[Your objective]
Only the lines from the start of the data below through the line that contains "- To give access" are to be copied, exactly and without pictures.

(Beginning of The records)

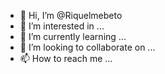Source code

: - 👋 Hi, I’m @Riquelmebeto
- 👀 I’m interested in ...
- 🌱 I’m currently learning ...
- 💞️ I’m looking to collaborate on ...
- 📫 How to reach me ...

<!---
Riquelmebeto/Riquelmebeto is a ✨ special ✨ repository because its `README.md` (this file) appears on your GitHub profile.
You can click the Preview link to take a look at your changes.
--->
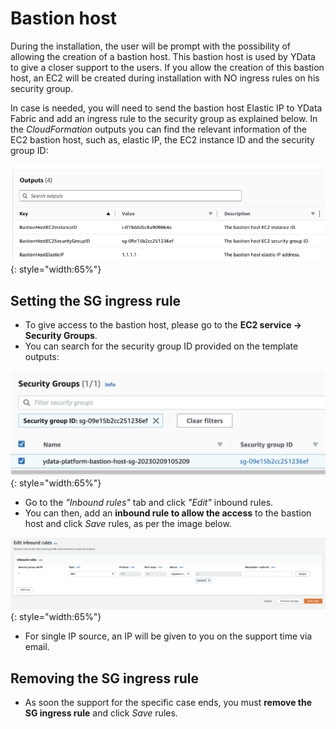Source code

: # Bastion host
During the installation, the user will be prompt with the possibility of allowing the creation of a bastion host.
This bastion host is used by YData to give a closer support to the users.
If you allow the creation of this bastion host, an EC2 will be created during installation with NO ingress rules on his security group.

In case is needed, you will need to send the bastion host Elastic IP to YData Fabric and add an ingress rule to the security group as explained below.
In the *CloudFormation* outputs you can find the relevant information of the EC2 bastion host, such as, elastic IP, the EC2 instance ID and the security group ID:

![bastion host](../../../assets/deployment_security/aws/bastion_host_info.png){: style="width:65%"}

## Setting the SG ingress rule
- To give access to the bastion host, please go to the **EC2 service → Security Groups**.
- You can search for the security group ID provided on the template outputs:

![bastion host](../../../assets/deployment_security/aws/bastion_host_security_group.png){: style="width:65%"}

- Go to the *"Inbound rules"* tab and click *"Edit"* inbound rules.
- You can then, add an **inbound rule to allow the access** to the bastion host and click *Save* rules, as per the image below.

![bastion host rules](../../../assets/deployment_security/aws/bastion_host_app_rules.png){: style="width:65%"}

- For single IP source, an IP will be given to you on the support time via email.
## Removing the SG ingress rule
- As soon the support for the specific case ends, you must **remove the SG ingress rule** and click *Save* rules.
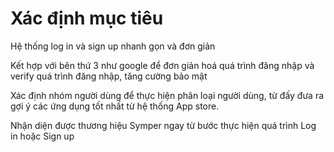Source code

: # Xác định mục tiêu

Hệ thống log in và sign up nhanh gọn và đơn giản

Kết hợp với bên thứ 3 như google để đơn giản hoá quá trình đăng nhập và verify quá trình đăng nhập, tăng cường bảo mật

Xác định nhóm người dùng để thực hiện phân loại người dùng, từ đấy đưa ra gợi ý các ứng dụng tốt nhất từ hệ thống App store.

Nhận diện được thương hiệu Symper ngay từ bước thực hiện quá trình Log in hoặc Sign up

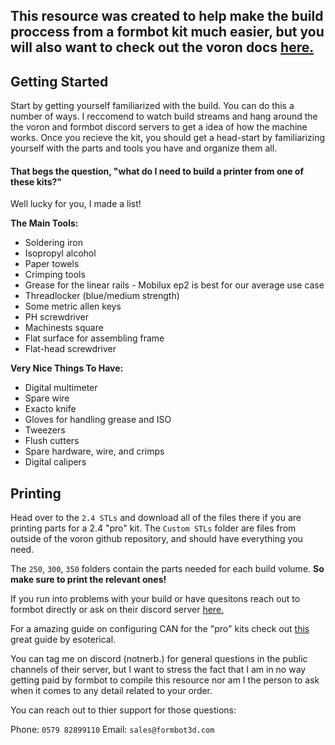 ## This resource was created to help make the build proccess from a formbot kit much easier, but you will also want to check out the voron docs [here.](https://docs.vorondesign.com/)


## Getting Started
Start by getting yourself familiarized with the build. You can do this a number of ways. I reccomend to watch build streams and hang around the the voron and formbot discord servers to get a idea of how the machine works. Once you recieve the kit, you should get a head-start by familiarizing yourself with the parts and tools you have and organize them all. 



#### That begs the question, "what do I need to build a printer from one of these kits?"

Well lucky for you, I made a list!


**The Main Tools:**
* Soldering iron
* Isopropyl alcohol
* Paper towels
* Crimping tools
* Grease for the linear rails - Mobilux ep2 is best for our average use case
* Threadlocker (blue/medium strength)
* Some metric allen keys
* PH screwdriver
* Machinests square
* Flat surface for assembling frame
* Flat-head screwdriver

**Very Nice Things To Have:**
* Digital multimeter
* Spare wire
* Exacto knife
* Gloves for handling grease and ISO
* Tweezers
* Flush cutters
* Spare hardware, wire, and crimps
* Digital calipers 


## Printing

Head over to the `2.4 STLs` and download all of the files there if you are printing parts for a 2.4 "pro" kit. The `Custom STLs` folder are files from outside of the voron github repository, and should have everything you need.

The `250`, `300`, `350`  folders contain the parts needed for each build volume. **So make sure to print the relevant ones!**


If you run into problems with your build or have quesitons reach out to formbot directly or ask on their discord server [here.](https://discord.gg/) 

For a amazing guide on configuring CAN for the "pro" kits check out [this](https://github.com/Esoterical/voron_canbus) great guide by esoterical.

You can tag me on discord (notnerb.) for general questions in the public channels of their server, but I want to stress the fact that I am in no way getting paid by formbot to compile this resource nor am I the person to ask when it comes to any detail related to your order. 

You can reach out to thier support for those questions: 

Phone: `0579 82899110`
Email: `sales@formbot3d.com`
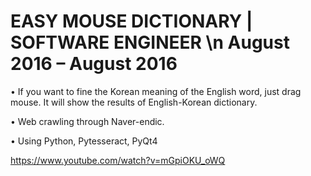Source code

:# EASY MOUSE DICTIONARY | SOFTWARE ENGINEER \n August 2016 – August 2016  

• If you want to fine the Korean meaning of the English word, just drag mouse. It will show the results of English-Korean dictionary. 

• Web crawling through Naver-endic. 

• Using Python, Pytesseract, PyQt4 

https://www.youtube.com/watch?v=mGpiOKU_oWQ
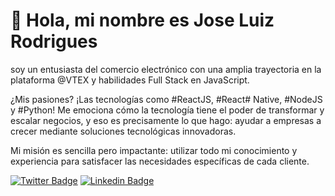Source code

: # 🖖 Hola, mi nombre es Jose Luiz Rodrigues

soy un entusiasta del comercio electrónico con una amplia trayectoria en la plataforma @VTEX y habilidades Full Stack en JavaScript.

¿Mis pasiones? ¡Las tecnologías como #ReactJS, #React# Native, #NodeJS y #Python! Me emociona cómo la tecnología tiene el poder de transformar y escalar negocios, y eso es precisamente lo que hago: ayudar a empresas a crecer mediante soluciones tecnológicas innovadoras.

Mi misión es sencilla pero impactante: utilizar todo mi conocimiento y experiencia para satisfacer las necesidades específicas de cada cliente.

[![Twitter Badge](https://img.shields.io/badge/-@zeluizr-ffc107?style=flat-square&labelColor=ffc107&logo=twitter&logoColor=white&link=https://twitter.com/zeluizr)](https://twitter.com/zeluizr)
[![Linkedin Badge](https://img.shields.io/badge/-Jose%20Luiz%20Rodrigues-ffc107?style=flat-square&logo=Linkedin&logoColor=white&link=https://www.linkedin.com/in/zeluizr/)](https://www.linkedin.com/in/zeluizr/)
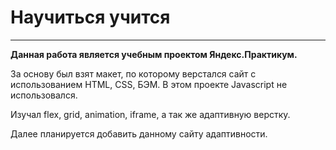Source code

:  # Научиться учится #
___
**Данная работа является учебным проектом Яндекс.Практикум.**

За основу был взят макет, по которому верстался сайт с использованием HTML, CSS, БЭМ. В этом проекте Javascript не использовался.

Изучал flex, grid, animation, iframe, а так же адаптивную верстку.

Далее планируется добавить данному сайту адаптивности.




















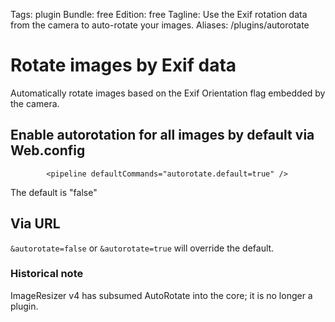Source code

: Tags: plugin
Bundle: free
Edition: free
Tagline: Use the Exif rotation data from the camera to auto-rotate your images.
Aliases: /plugins/autorotate

# Rotate images by Exif data

Automatically rotate images based on the Exif Orientation flag embedded by the camera.

## Enable autorotation for all images by default via Web.config

            <pipeline defaultCommands="autorotate.default=true" />


The default is "false"

## Via URL 

`&autorotate=false` or `&autorotate=true` will override the default. 


### Historical note

ImageResizer v4 has subsumed AutoRotate into the core; it is no longer a plugin. 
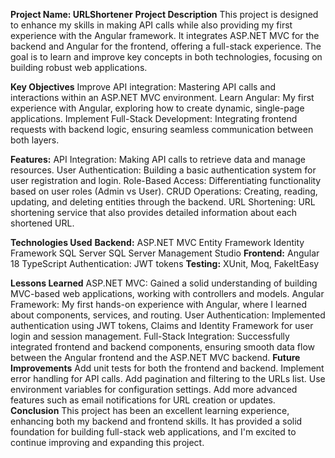 **Project Name: URLShortener**
**Project Description**
This project is designed to enhance my skills in making API calls while also providing my first experience with the Angular framework. It integrates ASP.NET MVC for the backend and Angular for the frontend, offering a full-stack experience. The goal is to learn and improve key concepts in both technologies, focusing on building robust web applications.

**Key Objectives**
Improve API integration: Mastering API calls and interactions within an ASP.NET MVC environment.
Learn Angular: My first experience with Angular, exploring how to create dynamic, single-page applications.
Implement Full-Stack Development: Integrating frontend requests with backend logic, ensuring seamless communication between both layers.

**Features:**
API Integration: Making API calls to retrieve data and manage resources.
User Authentication: Building a basic authentication system for user registration and login.
Role-Based Access: Differentiating functionality based on user roles (Admin vs User).
CRUD Operations: Creating, reading, updating, and deleting entities through the backend.
URL Shortening: URL shortening service that also provides detailed information about each shortened URL.

**Technologies Used**
**Backend:**
ASP.NET MVC
Entity Framework
Identity Framework
SQL Server
SQL Server Management Studio
**Frontend:**
Angular 18
TypeScript
Authentication:
JWT tokens
**Testing:**
XUnit, Moq, FakeItEasy

**Lessons Learned**
ASP.NET MVC: Gained a solid understanding of building MVC-based web applications, working with controllers and models.
Angular Framework: My first hands-on experience with Angular, where I learned about components, services, and routing.
User Authentication: Implemented authentication using JWT tokens, Claims and Identity Framework for user login and session management.
Full-Stack Integration: Successfully integrated frontend and backend components, ensuring smooth data flow between the Angular frontend and the ASP.NET MVC backend.
**Future Improvements**
Add unit tests for both the frontend and backend.
Implement error handling for API calls.
Add pagination and filtering to the URLs list.
Use environment variables for configuration settings.
Add more advanced features such as email notifications for URL creation or updates.
**Conclusion**
This project has been an excellent learning experience, enhancing both my backend and frontend skills. It has provided a solid foundation for building full-stack web applications, and I'm excited to continue improving and expanding this project.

(End of The records)

[Solution below]
Source code

: - 👋 Hi, I’m @Riquelmebeto
- 👀 I’m interested in ...
- 🌱 I’m currently learning ...
- 💞️ I’m looking to collaborate on ...
- 📫 How to reach me ...

<!---
Riquelmebeto/Riquelmebeto is a ✨ special ✨ repository because its `README.md` (this file) appears on your GitHub profile.
You can click the Preview link to take a look at your changes.
--->
Source code

: # Bastion host
During the installation, the user will be prompt with the possibility of allowing the creation of a bastion host.
This bastion host is used by YData to give a closer support to the users.
If you allow the creation of this bastion host, an EC2 will be created during installation with NO ingress rules on his security group.

In case is needed, you will need to send the bastion host Elastic IP to YData Fabric and add an ingress rule to the security group as explained below.
In the *CloudFormation* outputs you can find the relevant information of the EC2 bastion host, such as, elastic IP, the EC2 instance ID and the security group ID:

![bastion host](../../../assets/deployment_security/aws/bastion_host_info.png){: style="width:65%"}

## Setting the SG ingress rule
- To give access to the bastion host, please go to the **EC2 service → Security Groups**.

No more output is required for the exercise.